* PROBLEM REQUIREMENTS *
Needed from the entries below: every line that holds the word "github".

* AVAILABLE DATA *
______________________________

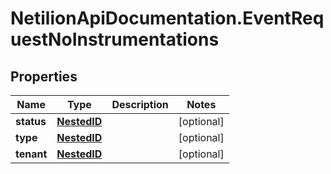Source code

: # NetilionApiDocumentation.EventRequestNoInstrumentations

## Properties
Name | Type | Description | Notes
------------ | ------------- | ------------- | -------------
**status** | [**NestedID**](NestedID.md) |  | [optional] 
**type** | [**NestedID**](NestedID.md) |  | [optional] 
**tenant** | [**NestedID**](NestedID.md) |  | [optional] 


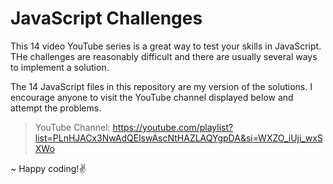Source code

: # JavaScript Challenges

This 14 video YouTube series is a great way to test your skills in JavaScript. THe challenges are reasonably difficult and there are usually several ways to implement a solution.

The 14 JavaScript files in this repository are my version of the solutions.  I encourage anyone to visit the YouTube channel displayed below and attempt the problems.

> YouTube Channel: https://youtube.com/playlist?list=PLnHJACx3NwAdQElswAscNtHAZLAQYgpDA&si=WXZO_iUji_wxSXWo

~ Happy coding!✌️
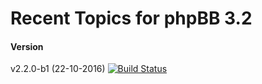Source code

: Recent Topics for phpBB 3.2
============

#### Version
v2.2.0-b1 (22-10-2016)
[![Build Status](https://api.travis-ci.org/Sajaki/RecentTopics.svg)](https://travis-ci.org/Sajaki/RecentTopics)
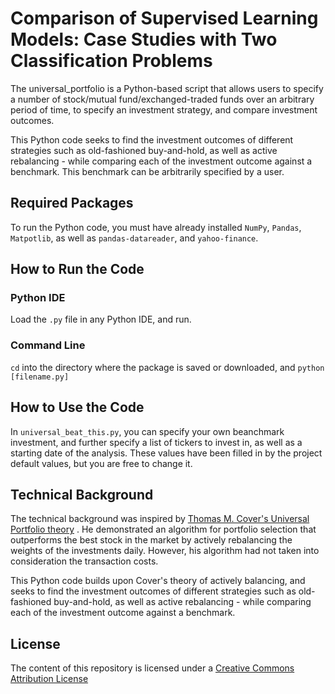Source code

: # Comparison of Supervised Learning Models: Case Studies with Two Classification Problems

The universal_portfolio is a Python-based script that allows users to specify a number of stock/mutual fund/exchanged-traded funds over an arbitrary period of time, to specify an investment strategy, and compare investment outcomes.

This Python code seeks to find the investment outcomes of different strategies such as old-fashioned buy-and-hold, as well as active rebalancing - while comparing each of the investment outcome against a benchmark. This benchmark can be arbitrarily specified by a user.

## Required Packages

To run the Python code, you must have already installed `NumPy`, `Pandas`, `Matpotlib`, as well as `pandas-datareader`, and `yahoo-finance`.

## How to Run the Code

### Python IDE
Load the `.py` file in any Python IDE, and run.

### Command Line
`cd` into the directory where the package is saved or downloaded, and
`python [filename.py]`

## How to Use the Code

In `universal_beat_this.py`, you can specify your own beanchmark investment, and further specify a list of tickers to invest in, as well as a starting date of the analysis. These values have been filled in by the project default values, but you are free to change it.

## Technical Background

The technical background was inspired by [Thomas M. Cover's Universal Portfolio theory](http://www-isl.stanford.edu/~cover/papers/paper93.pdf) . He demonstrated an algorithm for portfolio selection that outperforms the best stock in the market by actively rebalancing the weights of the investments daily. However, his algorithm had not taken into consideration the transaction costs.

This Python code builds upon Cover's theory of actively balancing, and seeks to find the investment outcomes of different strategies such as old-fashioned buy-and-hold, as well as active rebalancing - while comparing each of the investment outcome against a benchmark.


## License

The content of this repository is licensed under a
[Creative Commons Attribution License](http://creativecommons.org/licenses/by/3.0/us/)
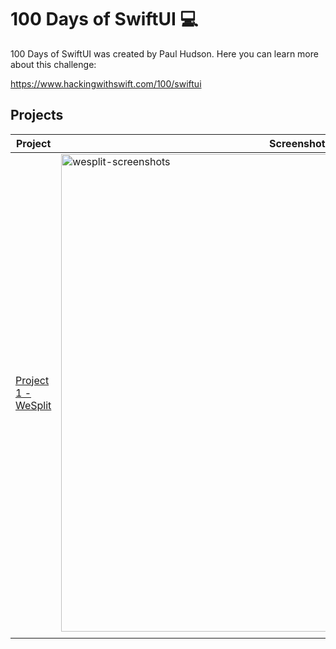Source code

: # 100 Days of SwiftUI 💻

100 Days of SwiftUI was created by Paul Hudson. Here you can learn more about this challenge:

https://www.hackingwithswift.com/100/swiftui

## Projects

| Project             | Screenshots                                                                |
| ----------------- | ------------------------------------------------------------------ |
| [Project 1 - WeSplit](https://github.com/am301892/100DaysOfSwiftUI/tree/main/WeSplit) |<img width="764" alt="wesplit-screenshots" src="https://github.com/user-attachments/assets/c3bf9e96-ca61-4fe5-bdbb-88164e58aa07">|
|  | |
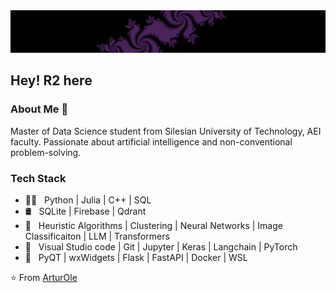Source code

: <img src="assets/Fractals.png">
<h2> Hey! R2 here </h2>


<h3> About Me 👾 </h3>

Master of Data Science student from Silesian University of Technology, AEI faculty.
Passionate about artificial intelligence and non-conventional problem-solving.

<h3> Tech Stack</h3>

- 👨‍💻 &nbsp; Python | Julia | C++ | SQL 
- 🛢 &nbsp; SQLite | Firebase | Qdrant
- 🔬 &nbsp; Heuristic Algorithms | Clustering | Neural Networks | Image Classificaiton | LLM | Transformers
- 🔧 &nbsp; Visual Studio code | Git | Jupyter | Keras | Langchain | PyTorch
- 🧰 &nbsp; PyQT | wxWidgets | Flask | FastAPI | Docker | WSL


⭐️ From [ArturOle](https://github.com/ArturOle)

______________________________

* YOUR SOLUTION *
| [Project 1 - WeSplit](https://github.com/am301892/100DaysOfSwiftUI/tree/main/WeSplit) |<img width="764" alt="wesplit-screenshots" src="https://github.com/user-attachments/assets/c3bf9e96-ca61-4fe5-bdbb-88164e58aa07">|
⭐️ From [ArturOle](https://github.com/ArturOle)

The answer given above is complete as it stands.